§ Description of the task
Scan the entries below, and for each line that includes the word "Source", make a copy.

=-=-=

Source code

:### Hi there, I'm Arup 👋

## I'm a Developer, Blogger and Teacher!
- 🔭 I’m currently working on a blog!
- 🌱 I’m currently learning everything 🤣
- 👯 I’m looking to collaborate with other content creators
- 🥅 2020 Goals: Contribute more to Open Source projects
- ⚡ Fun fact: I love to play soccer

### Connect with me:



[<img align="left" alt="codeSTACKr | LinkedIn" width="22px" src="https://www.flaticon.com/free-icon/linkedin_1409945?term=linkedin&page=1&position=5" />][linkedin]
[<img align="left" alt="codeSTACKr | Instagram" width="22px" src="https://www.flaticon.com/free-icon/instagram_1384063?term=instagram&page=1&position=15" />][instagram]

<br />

=-=-=

§ Result
Source code
- 🥅 2020 Goals: Contribute more to Open Source projects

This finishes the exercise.